Recycling n. [derived from riciclare, following the model of the Fr. recyclage]. - 1. In technical terms, less commonly used than riciclo. 2. broad. and fig. The action of reintroducing into circulation, reusing materials, products, values: recycling of waste; recycling of water, the operation of recovering and purifying it for reuse; recycling of petrodollars, the employment of large dollar deposits created, in European and North American banks (especially in the second half of the 1970s), by oil-exporting countries, which exceeded the value of goods and services that these countries were able to import; money laundering, a journalistic term indicating the use in various investments of money derived from criminal activities (drug trafficking, kidnappings, etc.) or also its conversion into other currencies to avoid recognition. For other figurative uses, see RECYCLE.
(Vocabulary of the Italian Language, Institute of the Italian Encyclopedia, Giovanni Treccani)
Therefore, from the previous definition, it can be deduced that the term "recycling" does not necessarily have to be attributed, as often happens, a negative meaning. Thus excluding the journalistic context to which this term owes one of its meanings, we associate "recycling" with the idea of transforming worn material into useful material, the transition of glass into new glass, of the existed into existent. Enya, five years after the previous "A Day Without Rain", collects the broken glass from the Bohemian set of "Watermark" and "Shepherd Moons" and transforms them into the glasses of the comfortable tea service of "Amarantine", less rich and noble art but still fundamentally valid and effective.
Thus, easy to say, the title track is a revisiting at a more upbeat rhythm of the hit "Only Time" from five years earlier, "Amid The Falling Snow" retraces the tracks of the older "China Roses" from "The Memory Of Trees" of '95, "If I Could Be Where You Are" even reaches back to the grandeur of "Evening Falls" from "Watermark" of 1989.

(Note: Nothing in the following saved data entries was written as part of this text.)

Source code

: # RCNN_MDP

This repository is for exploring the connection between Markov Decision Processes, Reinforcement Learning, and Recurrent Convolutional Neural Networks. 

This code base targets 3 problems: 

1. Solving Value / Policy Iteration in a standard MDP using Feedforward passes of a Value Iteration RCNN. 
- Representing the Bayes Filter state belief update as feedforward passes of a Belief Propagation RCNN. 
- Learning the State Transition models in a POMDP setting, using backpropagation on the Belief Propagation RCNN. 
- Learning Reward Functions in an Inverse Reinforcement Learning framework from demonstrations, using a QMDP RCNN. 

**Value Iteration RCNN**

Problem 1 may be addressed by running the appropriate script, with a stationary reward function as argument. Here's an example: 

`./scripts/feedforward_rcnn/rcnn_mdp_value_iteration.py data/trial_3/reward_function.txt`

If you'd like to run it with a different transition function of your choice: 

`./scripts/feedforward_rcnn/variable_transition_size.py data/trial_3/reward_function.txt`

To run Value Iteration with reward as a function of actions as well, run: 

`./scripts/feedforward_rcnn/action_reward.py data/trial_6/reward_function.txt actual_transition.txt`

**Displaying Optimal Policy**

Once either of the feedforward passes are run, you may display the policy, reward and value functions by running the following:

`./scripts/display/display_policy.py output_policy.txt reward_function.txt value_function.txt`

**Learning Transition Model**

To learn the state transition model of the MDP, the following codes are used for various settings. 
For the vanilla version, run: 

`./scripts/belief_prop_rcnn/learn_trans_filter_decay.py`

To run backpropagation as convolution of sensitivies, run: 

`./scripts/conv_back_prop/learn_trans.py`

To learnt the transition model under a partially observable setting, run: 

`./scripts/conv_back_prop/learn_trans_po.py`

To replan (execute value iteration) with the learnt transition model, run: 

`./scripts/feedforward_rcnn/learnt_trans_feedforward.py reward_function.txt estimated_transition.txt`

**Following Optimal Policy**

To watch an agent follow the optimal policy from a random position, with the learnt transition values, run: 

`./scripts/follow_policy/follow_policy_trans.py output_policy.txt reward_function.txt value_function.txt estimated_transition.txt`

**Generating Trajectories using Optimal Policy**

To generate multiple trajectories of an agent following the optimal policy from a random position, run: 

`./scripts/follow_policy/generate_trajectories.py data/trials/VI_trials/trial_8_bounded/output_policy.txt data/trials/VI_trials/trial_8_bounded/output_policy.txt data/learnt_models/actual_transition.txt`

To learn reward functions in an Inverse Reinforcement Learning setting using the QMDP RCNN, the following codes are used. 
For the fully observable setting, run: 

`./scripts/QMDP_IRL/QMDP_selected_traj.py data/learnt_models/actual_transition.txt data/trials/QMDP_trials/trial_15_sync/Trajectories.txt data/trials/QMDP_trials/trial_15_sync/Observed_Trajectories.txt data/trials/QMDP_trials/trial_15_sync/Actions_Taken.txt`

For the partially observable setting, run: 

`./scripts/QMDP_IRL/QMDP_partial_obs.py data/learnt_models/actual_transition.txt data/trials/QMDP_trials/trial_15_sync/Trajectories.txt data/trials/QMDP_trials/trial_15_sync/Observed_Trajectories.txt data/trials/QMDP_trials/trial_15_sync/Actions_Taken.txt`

The "recycling" also identifies, incredibly to say, in thematic issues: the "Long Long Journey" is the same as in "Book Of Days" of the enlightened "Shepherd Moons" more than a decade earlier, while one of the happiest episodes of the album, that "The River Sings" which already musically draws due comparison with "Ebudae" from a few years earlier, continues the discourse already started with "River" of the already mentioned "Watermark". To conclude, "Someone Said Goodbye" is almost an exact repetition of "One By One" from a few years earlier.
So, excluding some more original episodes like "Sumiregusa" and "Drifting", "Amarantine" is a fine product of recycling. Already familiar to connoisseurs of the genre, pleasant as a Fernet to those approaching the artist for the first time.
Recycled, to be sure, but sounds good.
Enya's strategy: listen to me, you’ll be calm, I won’t shake you, no jolts, no minor chords, no drum rolls.
An insipid and downright sticky album due to how much molasses oozes from every track.